She sat alongside her mother, Heather Jackson, on a sofa in their home just outside Bridgeport, a rural West Virginia community about 40 miles southwest of Morgantown, to talk about a legal fight that began when she was a middle schooler who finished near the back of the pack in cross-country races.
Pepper-Jackson has grown into a competitive discus and shot put thrower. In addition to the bronze medal in the discus, she finished eighth among shot putters.
She attributes her success to hard work, practicing at school and in her backyard, and lifting weights. Pepper-Jackson has been taking puberty-blocking medication and has publicly identified as a girl since she was in the third grade, though the Supreme Court's decision in June upholding state bans on gender-affirming medical treatment for minors has forced her to go out of state for care.
Her very improvement as an athlete has been cited as a reason she should not be allowed to compete against girls.
“There are immutable physical and biological characteristic differences between men and women that make men bigger, stronger, and faster than women. And if we allow biological males to play sports against biological females, those differences will erode the ability and the places for women in these sports which we have fought so hard for over the last 50 years,” West Virginia's attorney general, JB McCuskey, said in an AP interview. McCuskey said he is not aware of any other transgender athlete in the state who has competed or is trying to compete in girls or women’s sports.
Despite the small numbers of transgender athletes, the issue has taken on outsize importance. The NCAA and the U.S. Olympic and Paralympic Committees banned transgender women from women's sports after Trump signed an executive order aimed at barring their participation.
The public generally is supportive of the limits.

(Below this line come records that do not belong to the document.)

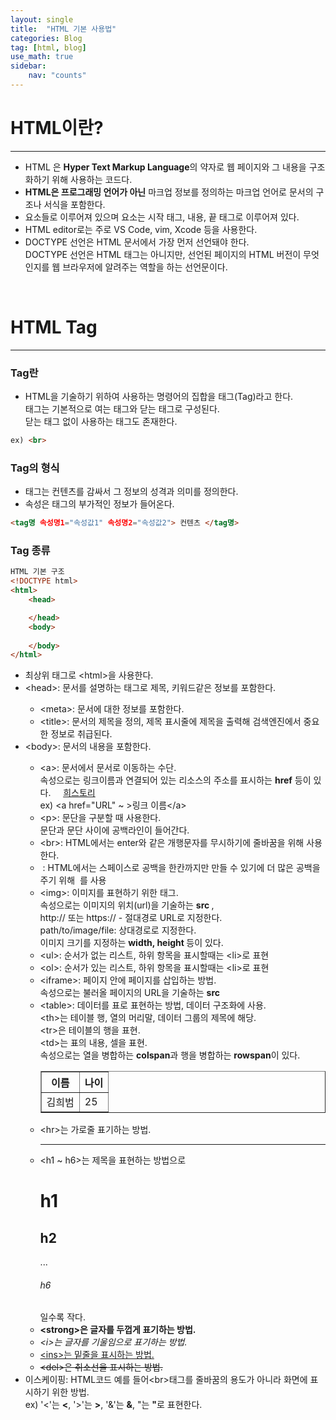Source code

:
 ```yaml
---
layout: single
title:  "HTML 기본 사용법"
categories: Blog
tag: [html, blog]
use_math: true
sidebar:
    nav: "counts"
---
```

# HTML이란?
---
<ul>
    <li>HTML 은 <strong>Hyper Text Markup Language</strong>의 약자로 웹 페이지와 그 내용을 구조화하기 위해 사용하는 코드다.</li>
    <li><strong>HTML은 프로그래밍 언어가 아닌</strong> 마크업 정보를 정의하는 마크업 언어로 문서의 구조나 서식을 포함한다.</li>
    <li>요소들로 이루어져 있으며 요소는 시작 태그, 내용, 끝 태그로 이루어져 있다.</li>
    <li>HTML editor로는 주로 VS Code, vim, Xcode 등을 사용한다.</li>
    <li>DOCTYPE 선언은 HTML 문서에서 가장 먼저 선언돼야 한다.
    <br>DOCTYPE 선언은 HTML 태그는 아니지만, 선언된 페이지의 HTML 버전이 무엇인지를 웹 브라우저에 알려주는 역할을 하는 선언문이다.</li>
</ul>
<br>

# HTML Tag
---
### Tag란
<ul>
    <li>HTML을 기술하기 위하여 사용하는 명령어의 집합을 태그(Tag)라고 한다.<br>태그는 기본적으로 여는 태그와 닫는 태그로 구성된다.
    <br>닫는 태그 없이 사용하는 태그도 존재한다.</li>
</ul>

```html
ex) <br>
```




### Tag의 형식
<ul>
    <li>태그는 컨텐츠를 감싸서 그 정보의 성격과 의미를 정의한다.</li>
    <li>속성은 태그의 부가적인 정보가 들어온다.</li>
</ul>

```html
<tag명 속성명1="속성값1" 속성명2="속성값2"> 컨텐츠 </tag명>
```



### Tag 종류

```html
HTML 기본 구조
<!DOCTYPE html>
<html>
    <head>

    </head>
    <body>
        
    </body>
</html>
```



<ul>
    <li>최상위 태그로 &lt;html&gt;을 사용한다.</li>
    <li>&lt;head&gt;: 문서를 설명하는 태그로 제목, 키워드같은 정보를 포함한다.</li>
        <ul>
            <li>&lt;meta&gt;: 문서에 대한 정보를 포함한다.</li>
            <li>&lt;title&gt;: 문서의 제목을 정의, 제목 표시줄에 제목을 출력해 검색엔진에서 중요한 정보로 취급된다.</li> 
        </ul>
    <li>&lt;body&gt;: 문서의 내용을 포함한다.</li>
        <ul>
            <li>&lt;a&gt;: 문서에서 문서로 이동하는 수단.
            <br>속성으로는 링크이름과 연결되어 있는 리소스의 주소를 표시하는 <strong>href</strong> 등이 있다. &nbsp; &nbsp;
            <a href = "https://heebum99.github.io/" title="희스토리">희스토리</a>
            <br> ex) &lt;a href="URL" ~ &gt;링크 이름&lt;/a&gt;
            </li>
            <li>&lt;p&gt;: 문단을 구분할 때 사용한다.
            <br>문단과 문단 사이에 공백라인이 들어간다.</li>
            <li>&lt;br&gt;: HTML에서는 enter와 같은 개행문자를 무시하기에 줄바꿈을 위해 사용한다.</li>
            <li>&nbsp: HTML에서는 스페이스로 공백을 한칸까지만 만들 수 있기에 더 많은 공백을 주기 위해 &nbsp를 사용 </li>
            <li>&lt;img&gt;: 이미지를 표현하기 위한 태그.
            <br>속성으로는 이미지의 위치(url)을 기술하는 <strong>src
            </strong>, <br>http:// 또는 https:// - 절대경로 URL로 지정한다.<br>
            path/to/image/file: 상대경로로 지정한다.
            <br>이미지 크기를 지정하는 <strong>width, height
            </strong> 등이 있다.
            </li>
            <li>&lt;ul&gt;: 순서가 없는 리스트, 하위 항목을 표시할때는 &lt;li&gt;로 표현</li>
            <li>&lt;ol&gt;: 순서가 있는 리스트, 하위 항목을 표시할때는 &lt;li&gt;로 표현</li>
            <li>&lt;iframe&gt;: 페이지 안에 페이지를 삽입하는 방법.
            <br>속성으로는 불러올 페이지의 URL을 기술하는 <strong>src
            </strong></li>
            <li>&lt;table&gt;: 데이터를 표로 표현하는 방법, 데이터 구조화에 사용.
            <br>&lt;th&gt;는 테이블 행, 열의 머리말, 데이터 그룹의 제목에 해당.
            <br>&lt;tr&gt;은 테이블의 행을 표현.
            <br>&lt;td&gt;는 표의 내용, 셀을 표현.
            <br>속성으로는 열을 병합하는 <strong>colspan</strong>과 행을 병합하는 <strong>rowspan</strong>이 있다.</li>
            <table border = "1">
                <tr>
                    <th>이름</th><th>나이</th>
                </tr>
                <tr>
                    <td>김희범</td><td>25</td>
                </tr>
            </table>
            <li>&lt;hr&gt;는 가로줄 표기하는 방법.</li>
            <hr>
            <li>&lt;h1 ~ h6&gt;는 제목을 표현하는 방법으로 <h1>h1</h1> 
            <h2>h2</h2> ...  <h6>h6</h6>일수록 작다.</li>
            <li><strong>&lt;strong&gt;은 글자를 두껍게 표기하는 방법.
            </strong></li>
            <li><i>&lt;i&gt;는 글자를 기울임으로 표기하는 방법.</i></li>
            <li><ins>&lt;ins&gt;는 밑줄을 표시하는 방법.</ins></li>
            <li><del>&lt;del&gt;은 취소선을 표시하는 방법.</del></li>
        </ul>
    <li>이스케이핑: HTML코드 예를 들어&lt;br&gt;태그를 줄바꿈의 용도가 아니라 화면에 표시하기 위한 방법.<br>
    ex) '<'는 <strong>&lt</strong>, '>'는 <strong>&gt</strong>, '&'는 <strong>&amp</strong>, "는 <strong>&quot</strong>로 표현한다.</li>
</ul>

An Associated Press-NORC Center for Public Affairs Research poll conducted in October 2025 found that about 6 in 10 U.S. adults “strongly” or “somewhat” favored requiring transgender children and teenagers to only compete on sports teams that match the sex they were assigned at birth, not the gender they identify with, while about 2 in 10 were “strongly” or “somewhat” opposed and about one-quarter did not have an opinion.

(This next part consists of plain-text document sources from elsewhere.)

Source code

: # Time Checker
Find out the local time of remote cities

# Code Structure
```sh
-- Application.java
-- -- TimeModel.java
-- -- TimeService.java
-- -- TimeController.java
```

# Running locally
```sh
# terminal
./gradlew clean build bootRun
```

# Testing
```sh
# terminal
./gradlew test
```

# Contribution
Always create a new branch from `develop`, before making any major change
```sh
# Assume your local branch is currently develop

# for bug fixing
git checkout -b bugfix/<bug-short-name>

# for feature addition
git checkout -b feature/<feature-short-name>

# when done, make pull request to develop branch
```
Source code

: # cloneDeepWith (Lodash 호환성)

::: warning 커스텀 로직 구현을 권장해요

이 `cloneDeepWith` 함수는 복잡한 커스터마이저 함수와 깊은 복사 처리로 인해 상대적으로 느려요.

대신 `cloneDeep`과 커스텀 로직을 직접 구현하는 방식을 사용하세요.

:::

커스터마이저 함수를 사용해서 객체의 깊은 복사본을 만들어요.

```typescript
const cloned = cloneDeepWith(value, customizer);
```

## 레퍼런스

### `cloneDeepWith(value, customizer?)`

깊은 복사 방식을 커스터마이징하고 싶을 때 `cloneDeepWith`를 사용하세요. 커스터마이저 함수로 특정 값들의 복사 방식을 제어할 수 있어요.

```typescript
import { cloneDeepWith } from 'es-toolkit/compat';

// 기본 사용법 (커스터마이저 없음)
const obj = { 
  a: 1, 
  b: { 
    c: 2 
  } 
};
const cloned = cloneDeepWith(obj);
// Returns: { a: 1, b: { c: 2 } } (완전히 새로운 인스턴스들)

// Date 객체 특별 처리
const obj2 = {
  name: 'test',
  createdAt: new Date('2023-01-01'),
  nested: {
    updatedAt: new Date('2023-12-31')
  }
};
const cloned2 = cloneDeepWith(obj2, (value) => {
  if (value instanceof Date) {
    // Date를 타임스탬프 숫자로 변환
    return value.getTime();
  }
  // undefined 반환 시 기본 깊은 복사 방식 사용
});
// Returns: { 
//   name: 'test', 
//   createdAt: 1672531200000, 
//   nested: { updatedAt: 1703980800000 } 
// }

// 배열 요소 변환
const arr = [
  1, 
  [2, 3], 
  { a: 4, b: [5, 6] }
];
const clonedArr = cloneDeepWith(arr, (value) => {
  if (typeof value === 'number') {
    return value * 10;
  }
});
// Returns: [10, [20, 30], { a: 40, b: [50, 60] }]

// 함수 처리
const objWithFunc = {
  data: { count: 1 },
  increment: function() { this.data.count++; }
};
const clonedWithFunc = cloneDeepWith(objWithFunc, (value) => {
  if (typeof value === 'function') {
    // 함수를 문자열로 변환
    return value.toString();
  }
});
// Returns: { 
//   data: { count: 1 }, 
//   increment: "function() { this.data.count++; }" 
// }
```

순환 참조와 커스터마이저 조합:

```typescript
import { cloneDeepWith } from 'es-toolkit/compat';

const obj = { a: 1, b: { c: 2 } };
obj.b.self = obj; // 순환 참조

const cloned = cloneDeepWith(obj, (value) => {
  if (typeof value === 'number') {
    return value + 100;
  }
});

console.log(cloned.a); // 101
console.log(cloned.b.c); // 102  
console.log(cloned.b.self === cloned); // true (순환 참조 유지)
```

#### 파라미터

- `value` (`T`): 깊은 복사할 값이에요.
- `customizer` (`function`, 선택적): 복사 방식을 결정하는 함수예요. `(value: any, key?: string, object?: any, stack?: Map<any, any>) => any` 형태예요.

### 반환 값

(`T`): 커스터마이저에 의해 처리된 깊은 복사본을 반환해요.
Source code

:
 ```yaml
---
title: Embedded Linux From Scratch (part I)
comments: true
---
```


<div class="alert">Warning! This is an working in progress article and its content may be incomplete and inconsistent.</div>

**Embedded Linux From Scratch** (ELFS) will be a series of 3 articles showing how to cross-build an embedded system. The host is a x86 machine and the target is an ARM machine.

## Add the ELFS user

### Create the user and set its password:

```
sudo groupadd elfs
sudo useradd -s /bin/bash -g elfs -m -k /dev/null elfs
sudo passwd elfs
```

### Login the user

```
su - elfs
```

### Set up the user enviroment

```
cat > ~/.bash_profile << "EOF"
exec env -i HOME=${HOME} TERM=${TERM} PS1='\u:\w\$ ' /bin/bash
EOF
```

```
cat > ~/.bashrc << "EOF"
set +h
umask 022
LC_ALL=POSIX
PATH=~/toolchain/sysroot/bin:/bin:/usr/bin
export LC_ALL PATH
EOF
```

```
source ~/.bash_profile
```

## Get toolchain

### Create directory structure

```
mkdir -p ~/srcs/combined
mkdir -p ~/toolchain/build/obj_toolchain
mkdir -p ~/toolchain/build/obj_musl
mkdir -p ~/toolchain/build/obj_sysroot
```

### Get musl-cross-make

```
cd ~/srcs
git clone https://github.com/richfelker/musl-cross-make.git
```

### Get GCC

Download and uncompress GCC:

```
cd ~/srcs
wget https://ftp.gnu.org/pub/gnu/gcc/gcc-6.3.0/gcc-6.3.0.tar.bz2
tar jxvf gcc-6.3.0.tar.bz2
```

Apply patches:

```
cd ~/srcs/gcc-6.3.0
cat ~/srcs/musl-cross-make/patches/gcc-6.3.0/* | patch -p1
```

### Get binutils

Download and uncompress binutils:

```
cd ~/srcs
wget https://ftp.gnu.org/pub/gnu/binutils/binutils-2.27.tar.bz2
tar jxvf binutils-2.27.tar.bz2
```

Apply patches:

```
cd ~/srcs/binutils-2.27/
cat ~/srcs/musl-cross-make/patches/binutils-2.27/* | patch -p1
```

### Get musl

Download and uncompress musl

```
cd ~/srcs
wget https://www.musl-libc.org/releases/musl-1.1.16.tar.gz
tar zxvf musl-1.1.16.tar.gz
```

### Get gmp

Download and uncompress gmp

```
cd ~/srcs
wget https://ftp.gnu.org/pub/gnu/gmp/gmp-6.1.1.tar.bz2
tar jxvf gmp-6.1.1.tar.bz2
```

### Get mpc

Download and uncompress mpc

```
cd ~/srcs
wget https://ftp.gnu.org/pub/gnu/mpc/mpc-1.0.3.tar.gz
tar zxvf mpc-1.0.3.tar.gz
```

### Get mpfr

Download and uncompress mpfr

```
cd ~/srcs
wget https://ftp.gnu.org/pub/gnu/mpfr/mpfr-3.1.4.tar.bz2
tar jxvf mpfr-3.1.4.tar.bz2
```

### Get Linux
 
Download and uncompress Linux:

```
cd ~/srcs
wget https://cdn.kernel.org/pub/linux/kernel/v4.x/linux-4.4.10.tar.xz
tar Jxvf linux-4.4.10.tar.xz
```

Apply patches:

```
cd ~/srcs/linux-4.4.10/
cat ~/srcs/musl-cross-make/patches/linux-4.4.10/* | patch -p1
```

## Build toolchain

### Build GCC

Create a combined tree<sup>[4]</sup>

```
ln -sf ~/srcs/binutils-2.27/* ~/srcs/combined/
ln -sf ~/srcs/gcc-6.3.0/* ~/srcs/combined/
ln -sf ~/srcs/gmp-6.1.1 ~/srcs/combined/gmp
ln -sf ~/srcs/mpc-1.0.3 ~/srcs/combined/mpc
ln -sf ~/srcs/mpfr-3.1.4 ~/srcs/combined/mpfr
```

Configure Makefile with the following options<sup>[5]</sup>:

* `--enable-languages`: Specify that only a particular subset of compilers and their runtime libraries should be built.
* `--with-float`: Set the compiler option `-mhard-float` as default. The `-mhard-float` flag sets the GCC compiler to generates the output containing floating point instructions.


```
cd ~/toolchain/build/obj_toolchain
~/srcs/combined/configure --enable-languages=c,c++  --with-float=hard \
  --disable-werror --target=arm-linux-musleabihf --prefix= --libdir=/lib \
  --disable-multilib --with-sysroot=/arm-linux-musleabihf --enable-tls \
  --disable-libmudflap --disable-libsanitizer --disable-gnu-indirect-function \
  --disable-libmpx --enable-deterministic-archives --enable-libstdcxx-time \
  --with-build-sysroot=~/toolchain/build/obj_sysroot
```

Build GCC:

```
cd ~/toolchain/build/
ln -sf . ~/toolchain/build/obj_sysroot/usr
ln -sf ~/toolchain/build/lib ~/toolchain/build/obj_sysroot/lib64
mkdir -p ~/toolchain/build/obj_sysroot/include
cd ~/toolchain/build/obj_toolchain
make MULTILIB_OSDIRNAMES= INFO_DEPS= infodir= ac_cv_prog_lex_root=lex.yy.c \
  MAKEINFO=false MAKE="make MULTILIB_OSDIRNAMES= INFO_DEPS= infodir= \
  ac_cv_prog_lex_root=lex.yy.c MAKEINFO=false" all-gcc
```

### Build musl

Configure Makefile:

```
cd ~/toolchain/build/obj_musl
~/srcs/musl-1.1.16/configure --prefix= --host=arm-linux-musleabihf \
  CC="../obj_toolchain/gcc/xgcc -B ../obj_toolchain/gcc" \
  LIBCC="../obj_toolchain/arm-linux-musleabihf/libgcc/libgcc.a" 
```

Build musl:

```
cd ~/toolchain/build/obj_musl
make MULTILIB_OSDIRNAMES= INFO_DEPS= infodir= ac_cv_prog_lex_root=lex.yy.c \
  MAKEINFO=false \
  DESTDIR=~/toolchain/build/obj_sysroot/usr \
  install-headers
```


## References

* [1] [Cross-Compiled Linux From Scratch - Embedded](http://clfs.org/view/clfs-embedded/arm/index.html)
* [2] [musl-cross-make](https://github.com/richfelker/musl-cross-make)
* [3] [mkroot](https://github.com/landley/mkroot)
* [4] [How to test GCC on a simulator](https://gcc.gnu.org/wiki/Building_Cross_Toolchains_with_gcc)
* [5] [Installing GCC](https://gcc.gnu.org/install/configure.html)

About 2.1 million adults, or 0.8%, and 724,000 people age 13 to 17, or 3.3%, identify as transgender in the U.S., according to the Williams Institute at the UCLA School of Law.
Those allied with the administration on the issue paint it in broader terms than just sports, pointing to state laws, Trump administration policies and court rulings against transgender people.
"I think there are cultural, political, legal headwinds all supporting this notion that it’s just a lie that a man can be a woman," said John Bursch, a lawyer with the conservative Christian law firm Alliance Defending Freedom that has led the legal campaign against transgender people. “And if we want a society that respects women and girls, then we need to come to terms with that truth. And the sooner that we do that, the better it will be for women everywhere, whether that be in high school sports teams, high school locker rooms and showers, abused women’s shelters, women’s prisons.”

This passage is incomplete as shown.